*Given records:*
◇ ◇ ◇
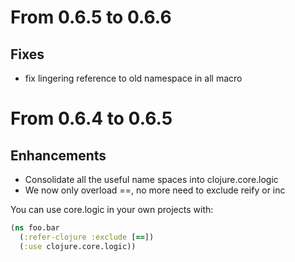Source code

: From 0.6.5 to 0.6.6
====

Fixes
---
* fix lingering reference to old namespace in all macro

From 0.6.4 to 0.6.5
====

Enhancements
---
* Consolidate all the useful name spaces into clojure.core.logic
* We now only overload ==, no more need to exclude reify or inc

You can use core.logic in your own projects with:

```clojure
(ns foo.bar
  (:refer-clojure :exclude [==])
  (:use clojure.core.logic))
```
◇ ◇ ◇
*Exercise directions:*
Reproduce the data above line for line, from its first line through the line containing "reify or inc", both ends included, with the pictures omitted and nothing more.

*Solution to the exercise:*
Source code

: From 0.6.5 to 0.6.6
====

Fixes
---
* fix lingering reference to old namespace in all macro

From 0.6.4 to 0.6.5
====

Enhancements
---
* Consolidate all the useful name spaces into clojure.core.logic
* We now only overload ==, no more need to exclude reify or inc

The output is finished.